START INPUT

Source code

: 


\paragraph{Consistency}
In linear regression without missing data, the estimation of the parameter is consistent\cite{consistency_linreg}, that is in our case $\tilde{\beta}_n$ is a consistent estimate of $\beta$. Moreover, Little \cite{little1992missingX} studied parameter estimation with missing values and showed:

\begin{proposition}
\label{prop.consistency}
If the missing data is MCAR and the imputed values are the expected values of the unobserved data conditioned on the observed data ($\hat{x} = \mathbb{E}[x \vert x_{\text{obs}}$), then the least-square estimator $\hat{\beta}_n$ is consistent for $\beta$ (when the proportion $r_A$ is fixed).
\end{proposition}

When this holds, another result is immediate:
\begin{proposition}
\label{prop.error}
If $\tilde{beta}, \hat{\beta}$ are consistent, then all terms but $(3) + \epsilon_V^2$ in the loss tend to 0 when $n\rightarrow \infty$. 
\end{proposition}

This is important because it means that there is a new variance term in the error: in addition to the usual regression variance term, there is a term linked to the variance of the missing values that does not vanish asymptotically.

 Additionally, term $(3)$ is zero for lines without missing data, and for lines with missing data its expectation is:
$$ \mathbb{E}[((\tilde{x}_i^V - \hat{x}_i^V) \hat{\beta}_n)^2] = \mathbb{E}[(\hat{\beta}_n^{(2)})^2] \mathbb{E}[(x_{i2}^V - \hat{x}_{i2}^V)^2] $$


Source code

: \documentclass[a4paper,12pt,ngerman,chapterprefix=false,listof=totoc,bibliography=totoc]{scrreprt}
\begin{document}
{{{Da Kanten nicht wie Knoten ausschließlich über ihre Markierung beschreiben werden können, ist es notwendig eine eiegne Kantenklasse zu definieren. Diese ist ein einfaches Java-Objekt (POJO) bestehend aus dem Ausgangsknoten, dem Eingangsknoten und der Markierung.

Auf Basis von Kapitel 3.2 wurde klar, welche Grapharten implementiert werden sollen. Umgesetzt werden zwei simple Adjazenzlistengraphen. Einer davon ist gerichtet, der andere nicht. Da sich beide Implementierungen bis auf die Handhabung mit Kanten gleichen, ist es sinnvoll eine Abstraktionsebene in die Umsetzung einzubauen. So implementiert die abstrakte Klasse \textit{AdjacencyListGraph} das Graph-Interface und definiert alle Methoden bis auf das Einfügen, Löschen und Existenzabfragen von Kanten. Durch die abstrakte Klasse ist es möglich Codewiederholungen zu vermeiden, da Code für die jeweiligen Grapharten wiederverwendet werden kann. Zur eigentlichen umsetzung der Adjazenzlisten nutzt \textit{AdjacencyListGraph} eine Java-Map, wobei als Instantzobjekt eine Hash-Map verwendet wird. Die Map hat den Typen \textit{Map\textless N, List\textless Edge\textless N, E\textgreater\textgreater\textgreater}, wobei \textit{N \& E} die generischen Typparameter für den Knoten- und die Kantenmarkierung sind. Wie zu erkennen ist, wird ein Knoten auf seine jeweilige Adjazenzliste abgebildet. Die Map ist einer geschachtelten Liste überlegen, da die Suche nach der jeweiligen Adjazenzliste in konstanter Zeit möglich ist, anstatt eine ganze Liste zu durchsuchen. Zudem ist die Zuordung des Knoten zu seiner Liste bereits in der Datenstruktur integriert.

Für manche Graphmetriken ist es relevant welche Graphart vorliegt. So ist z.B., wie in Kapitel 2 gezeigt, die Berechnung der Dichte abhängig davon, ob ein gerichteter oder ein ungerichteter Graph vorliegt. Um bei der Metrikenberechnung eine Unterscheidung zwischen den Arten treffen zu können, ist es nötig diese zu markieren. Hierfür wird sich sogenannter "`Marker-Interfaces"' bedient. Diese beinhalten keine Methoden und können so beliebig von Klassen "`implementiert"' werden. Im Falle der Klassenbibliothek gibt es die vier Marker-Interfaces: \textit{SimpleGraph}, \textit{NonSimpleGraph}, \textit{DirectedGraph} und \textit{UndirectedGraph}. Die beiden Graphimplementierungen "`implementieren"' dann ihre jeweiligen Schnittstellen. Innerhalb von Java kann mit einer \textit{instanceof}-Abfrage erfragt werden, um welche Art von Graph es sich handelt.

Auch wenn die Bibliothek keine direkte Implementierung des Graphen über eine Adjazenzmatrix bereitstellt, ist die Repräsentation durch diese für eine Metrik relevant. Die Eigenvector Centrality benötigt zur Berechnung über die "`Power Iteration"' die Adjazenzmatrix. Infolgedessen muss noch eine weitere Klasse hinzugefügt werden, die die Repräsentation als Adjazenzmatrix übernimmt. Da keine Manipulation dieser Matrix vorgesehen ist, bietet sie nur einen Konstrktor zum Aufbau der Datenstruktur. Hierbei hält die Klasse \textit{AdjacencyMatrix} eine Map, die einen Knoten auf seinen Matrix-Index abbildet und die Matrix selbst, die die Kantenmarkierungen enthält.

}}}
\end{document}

END INPUT

WHAT IS NEEDED: As listed above, the lines from the line with "If the missing" to the line with "und der Markierung." are to be echoed exactly, with both ends included and nothing added.

YOUR RESPONSE:
If the missing data is MCAR and the imputed values are the expected values of the unobserved data conditioned on the observed data ($\hat{x} = \mathbb{E}[x \vert x_{\text{obs}}$), then the least-square estimator $\hat{\beta}_n$ is consistent for $\beta$ (when the proportion $r_A$ is fixed).
\end{proposition}

When this holds, another result is immediate:
\begin{proposition}
\label{prop.error}
If $\tilde{beta}, \hat{\beta}$ are consistent, then all terms but $(3) + \epsilon_V^2$ in the loss tend to 0 when $n\rightarrow \infty$. 
\end{proposition}

This is important because it means that there is a new variance term in the error: in addition to the usual regression variance term, there is a term linked to the variance of the missing values that does not vanish asymptotically.

 Additionally, term $(3)$ is zero for lines without missing data, and for lines with missing data its expectation is:
$$ \mathbb{E}[((\tilde{x}_i^V - \hat{x}_i^V) \hat{\beta}_n)^2] = \mathbb{E}[(\hat{\beta}_n^{(2)})^2] \mathbb{E}[(x_{i2}^V - \hat{x}_{i2}^V)^2] $$


Source code

: \documentclass[a4paper,12pt,ngerman,chapterprefix=false,listof=totoc,bibliography=totoc]{scrreprt}
\begin{document}
{{{Da Kanten nicht wie Knoten ausschließlich über ihre Markierung beschreiben werden können, ist es notwendig eine eiegne Kantenklasse zu definieren. Diese ist ein einfaches Java-Objekt (POJO) bestehend aus dem Ausgangsknoten, dem Eingangsknoten und der Markierung.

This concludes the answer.